Exactly how many lines below mention "https"? Answer with that number alone.

(Pictures paired with source code)
....

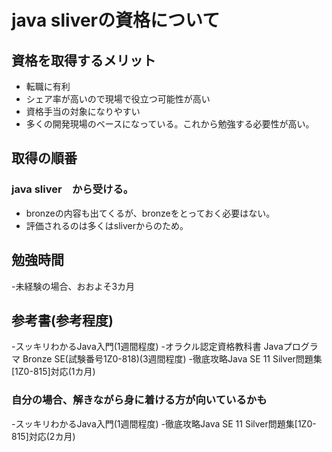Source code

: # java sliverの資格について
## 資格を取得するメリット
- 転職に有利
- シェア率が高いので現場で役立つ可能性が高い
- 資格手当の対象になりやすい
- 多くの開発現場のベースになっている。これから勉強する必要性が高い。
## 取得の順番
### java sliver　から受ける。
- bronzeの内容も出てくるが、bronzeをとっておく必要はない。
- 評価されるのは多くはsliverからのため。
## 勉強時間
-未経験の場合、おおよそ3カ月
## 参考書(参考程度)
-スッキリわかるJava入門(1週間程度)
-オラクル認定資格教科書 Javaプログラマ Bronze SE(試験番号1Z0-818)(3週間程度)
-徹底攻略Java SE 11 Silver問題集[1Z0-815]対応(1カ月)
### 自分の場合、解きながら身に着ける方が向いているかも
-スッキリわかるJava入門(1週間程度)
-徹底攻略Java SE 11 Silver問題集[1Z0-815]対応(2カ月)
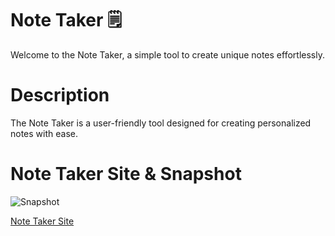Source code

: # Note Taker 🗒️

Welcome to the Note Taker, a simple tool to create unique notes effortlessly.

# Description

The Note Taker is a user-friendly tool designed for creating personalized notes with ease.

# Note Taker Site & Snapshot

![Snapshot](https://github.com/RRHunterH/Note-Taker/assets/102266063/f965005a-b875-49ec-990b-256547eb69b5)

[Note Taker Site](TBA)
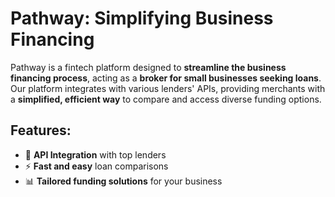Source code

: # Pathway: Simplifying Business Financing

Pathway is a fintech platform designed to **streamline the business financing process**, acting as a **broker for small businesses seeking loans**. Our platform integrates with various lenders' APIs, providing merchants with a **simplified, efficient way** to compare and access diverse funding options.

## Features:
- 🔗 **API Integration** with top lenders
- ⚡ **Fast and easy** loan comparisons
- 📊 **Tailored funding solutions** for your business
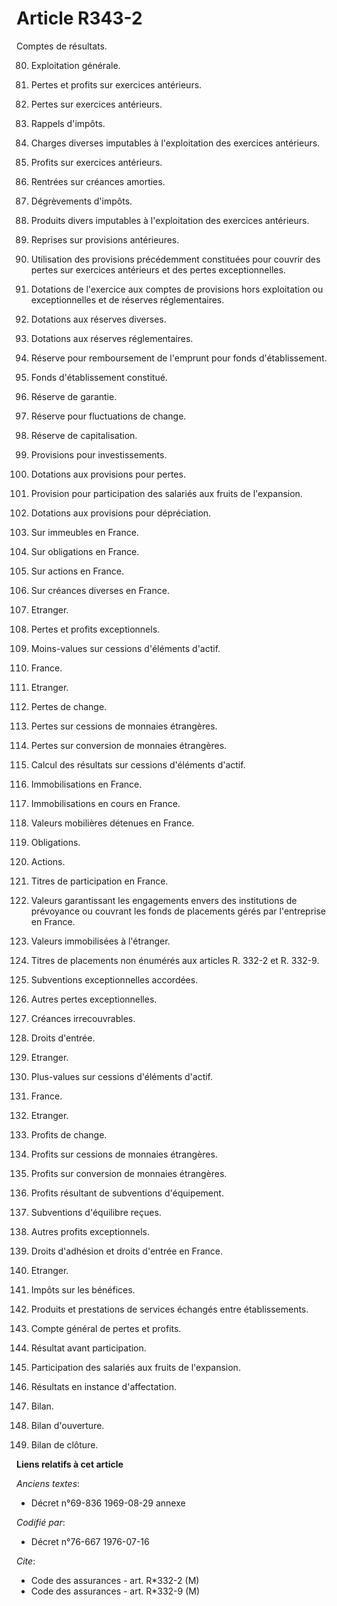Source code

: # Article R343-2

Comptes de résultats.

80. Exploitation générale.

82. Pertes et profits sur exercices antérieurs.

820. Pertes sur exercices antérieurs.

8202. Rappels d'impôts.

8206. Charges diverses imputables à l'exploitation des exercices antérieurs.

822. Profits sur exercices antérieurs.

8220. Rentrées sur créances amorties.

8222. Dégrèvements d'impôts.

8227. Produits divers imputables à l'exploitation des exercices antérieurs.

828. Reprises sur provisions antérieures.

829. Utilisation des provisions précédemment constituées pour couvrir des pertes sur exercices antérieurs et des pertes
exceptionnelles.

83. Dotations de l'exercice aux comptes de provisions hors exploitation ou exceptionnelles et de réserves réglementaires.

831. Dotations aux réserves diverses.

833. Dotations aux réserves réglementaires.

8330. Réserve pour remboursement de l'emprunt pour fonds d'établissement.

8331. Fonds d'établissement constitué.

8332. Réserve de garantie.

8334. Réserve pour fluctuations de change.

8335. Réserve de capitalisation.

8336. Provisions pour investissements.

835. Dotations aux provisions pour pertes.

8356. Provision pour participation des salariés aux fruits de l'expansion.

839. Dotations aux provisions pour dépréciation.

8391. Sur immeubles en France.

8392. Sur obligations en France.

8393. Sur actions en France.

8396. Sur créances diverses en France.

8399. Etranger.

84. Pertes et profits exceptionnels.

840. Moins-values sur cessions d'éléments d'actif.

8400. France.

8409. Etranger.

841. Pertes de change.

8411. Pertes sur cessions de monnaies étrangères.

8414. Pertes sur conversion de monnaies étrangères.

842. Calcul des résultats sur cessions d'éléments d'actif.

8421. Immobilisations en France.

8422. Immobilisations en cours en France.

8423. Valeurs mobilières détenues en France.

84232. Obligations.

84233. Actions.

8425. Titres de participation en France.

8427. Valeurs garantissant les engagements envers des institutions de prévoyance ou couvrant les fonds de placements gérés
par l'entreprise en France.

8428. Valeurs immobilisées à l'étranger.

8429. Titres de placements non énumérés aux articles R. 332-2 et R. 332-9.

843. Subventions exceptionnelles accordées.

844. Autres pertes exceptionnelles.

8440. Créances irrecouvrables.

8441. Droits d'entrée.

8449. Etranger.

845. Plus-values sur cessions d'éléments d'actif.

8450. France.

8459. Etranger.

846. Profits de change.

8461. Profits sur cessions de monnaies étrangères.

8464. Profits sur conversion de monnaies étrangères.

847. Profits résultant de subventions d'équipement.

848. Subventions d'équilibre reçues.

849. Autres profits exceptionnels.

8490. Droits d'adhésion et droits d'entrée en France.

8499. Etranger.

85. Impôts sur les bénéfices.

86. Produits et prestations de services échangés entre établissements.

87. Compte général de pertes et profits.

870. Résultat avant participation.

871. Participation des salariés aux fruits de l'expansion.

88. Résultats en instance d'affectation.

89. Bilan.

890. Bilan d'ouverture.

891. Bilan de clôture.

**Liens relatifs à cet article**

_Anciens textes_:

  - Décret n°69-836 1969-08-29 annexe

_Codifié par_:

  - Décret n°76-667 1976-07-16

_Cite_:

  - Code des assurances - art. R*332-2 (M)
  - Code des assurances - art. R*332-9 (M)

....

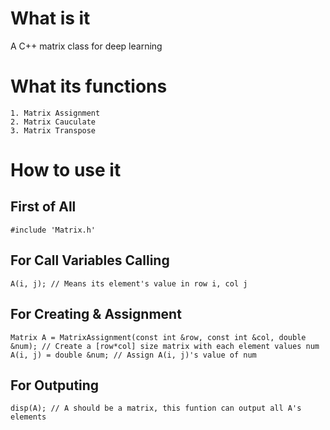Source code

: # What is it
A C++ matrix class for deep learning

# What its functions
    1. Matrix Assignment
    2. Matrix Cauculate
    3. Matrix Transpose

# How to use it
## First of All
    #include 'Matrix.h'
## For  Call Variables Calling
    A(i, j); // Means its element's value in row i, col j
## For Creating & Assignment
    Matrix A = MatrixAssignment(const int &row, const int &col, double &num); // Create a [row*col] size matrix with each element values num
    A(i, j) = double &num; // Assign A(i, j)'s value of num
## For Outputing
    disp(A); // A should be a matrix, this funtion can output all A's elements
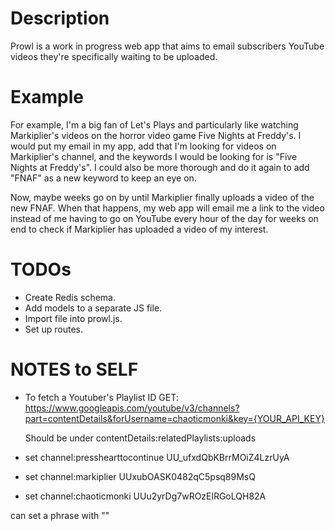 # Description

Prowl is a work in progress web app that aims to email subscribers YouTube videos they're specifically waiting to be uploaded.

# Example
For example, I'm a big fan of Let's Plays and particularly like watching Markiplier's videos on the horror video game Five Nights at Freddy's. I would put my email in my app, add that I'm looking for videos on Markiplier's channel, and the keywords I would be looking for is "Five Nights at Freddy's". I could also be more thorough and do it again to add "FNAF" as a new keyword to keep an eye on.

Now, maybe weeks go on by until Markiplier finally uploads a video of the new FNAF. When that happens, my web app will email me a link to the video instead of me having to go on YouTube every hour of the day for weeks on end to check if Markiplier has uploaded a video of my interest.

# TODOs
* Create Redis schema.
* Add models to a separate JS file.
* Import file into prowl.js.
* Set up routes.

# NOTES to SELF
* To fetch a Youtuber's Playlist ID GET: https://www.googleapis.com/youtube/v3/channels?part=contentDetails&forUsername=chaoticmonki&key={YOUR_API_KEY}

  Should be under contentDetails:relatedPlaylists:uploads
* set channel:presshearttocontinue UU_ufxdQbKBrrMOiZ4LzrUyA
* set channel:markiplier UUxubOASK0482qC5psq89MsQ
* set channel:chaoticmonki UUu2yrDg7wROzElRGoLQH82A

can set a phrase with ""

....

* Written reply:
2